On Behalf of | Sep 4, 2023 | Probate Litigation |

The estate planning documents someone creates while still alive determine exactly what happens with their property when they die. Every adult who has acquired resources and taken on responsibilities to others, such as their children, has the legal right to decide for themselves what should happen with those assets.

A will or other testamentary document included in an estate plan should honestly capture someone’s wishes based on their sense of obligation to others and their relationships. Unfortunately, there are some people who try to manipulate those creating an estate plan for their own selfish gain. Ultimately, family members may question whether undue influence from a spouse, child or caregiver led to someone drastically altering their will. How can families prove undue influence when they contest a will in probate court?

Present earlier versions of the will

One of the most compelling pieces of evidence in an undue influence claim will be what the testator had previously chosen to do with their assets. The more significant the change and the more those changes benefit a single party, the more likely that a probate court judge is to agree with family members that the final will someone left was not a reflection of their actual intentions. That earlier version of the will could end up being the document that ultimately determines what happens with someone’s property if the courts agree with the claims of undue influence.

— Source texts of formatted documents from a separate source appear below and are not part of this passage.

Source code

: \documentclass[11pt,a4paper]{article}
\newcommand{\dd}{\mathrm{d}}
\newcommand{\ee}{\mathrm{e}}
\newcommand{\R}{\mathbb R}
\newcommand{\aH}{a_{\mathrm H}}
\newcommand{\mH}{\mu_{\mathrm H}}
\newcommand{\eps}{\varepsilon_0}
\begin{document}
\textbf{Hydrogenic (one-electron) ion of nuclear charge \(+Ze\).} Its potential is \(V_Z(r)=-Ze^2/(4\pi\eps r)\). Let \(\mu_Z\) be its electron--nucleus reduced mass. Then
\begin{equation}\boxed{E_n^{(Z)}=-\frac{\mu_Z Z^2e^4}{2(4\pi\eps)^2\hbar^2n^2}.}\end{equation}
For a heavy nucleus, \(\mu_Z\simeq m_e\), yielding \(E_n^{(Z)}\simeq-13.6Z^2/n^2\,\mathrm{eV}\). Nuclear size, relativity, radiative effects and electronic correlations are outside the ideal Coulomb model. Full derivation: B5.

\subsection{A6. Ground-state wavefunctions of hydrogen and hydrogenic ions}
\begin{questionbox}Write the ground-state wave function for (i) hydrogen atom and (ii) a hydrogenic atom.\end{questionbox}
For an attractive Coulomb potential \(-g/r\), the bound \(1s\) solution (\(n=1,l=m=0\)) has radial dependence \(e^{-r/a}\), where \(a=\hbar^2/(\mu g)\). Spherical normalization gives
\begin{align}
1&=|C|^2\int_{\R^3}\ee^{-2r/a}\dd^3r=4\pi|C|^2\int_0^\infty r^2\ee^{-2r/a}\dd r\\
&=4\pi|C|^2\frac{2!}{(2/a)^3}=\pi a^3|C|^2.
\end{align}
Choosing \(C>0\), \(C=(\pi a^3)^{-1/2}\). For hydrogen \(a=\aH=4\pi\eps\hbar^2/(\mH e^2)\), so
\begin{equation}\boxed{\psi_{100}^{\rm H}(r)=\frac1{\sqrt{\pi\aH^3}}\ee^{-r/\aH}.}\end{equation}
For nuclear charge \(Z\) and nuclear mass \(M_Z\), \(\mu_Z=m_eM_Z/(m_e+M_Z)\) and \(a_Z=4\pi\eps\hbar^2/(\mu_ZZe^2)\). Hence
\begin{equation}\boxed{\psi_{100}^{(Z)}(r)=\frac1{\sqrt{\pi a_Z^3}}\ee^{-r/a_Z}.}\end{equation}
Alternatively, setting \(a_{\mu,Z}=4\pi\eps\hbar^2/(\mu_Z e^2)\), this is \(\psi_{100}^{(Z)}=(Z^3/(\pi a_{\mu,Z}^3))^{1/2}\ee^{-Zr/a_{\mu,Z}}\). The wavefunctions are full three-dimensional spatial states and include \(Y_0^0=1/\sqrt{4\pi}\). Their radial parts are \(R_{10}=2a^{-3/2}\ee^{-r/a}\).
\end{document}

Show evidence of manipulation or alienation

Perhaps someone took advantage of an older adult in declining health by manipulating their perception of other family members. They may have fabricated stories or exaggerated true events to make family members appear unreliable or even malicious. Other times, they might have interfered with family members’ attempts to communicate with an older adult. They might also have prevented them from visiting frequently as a way to raise questions about their relationship with the testator. The more proof there is that the person who benefited from the estate planning changes lied to the testator or tried to alter their relationship with others, the better the chances of convincing the courts that undue influence likely undermined someone’s wishes.

Collecting necessary evidence to prove misconduct on the part of a beneficiary can potentially benefit those who believe they need to challenge the validity and/or enforceability of a will.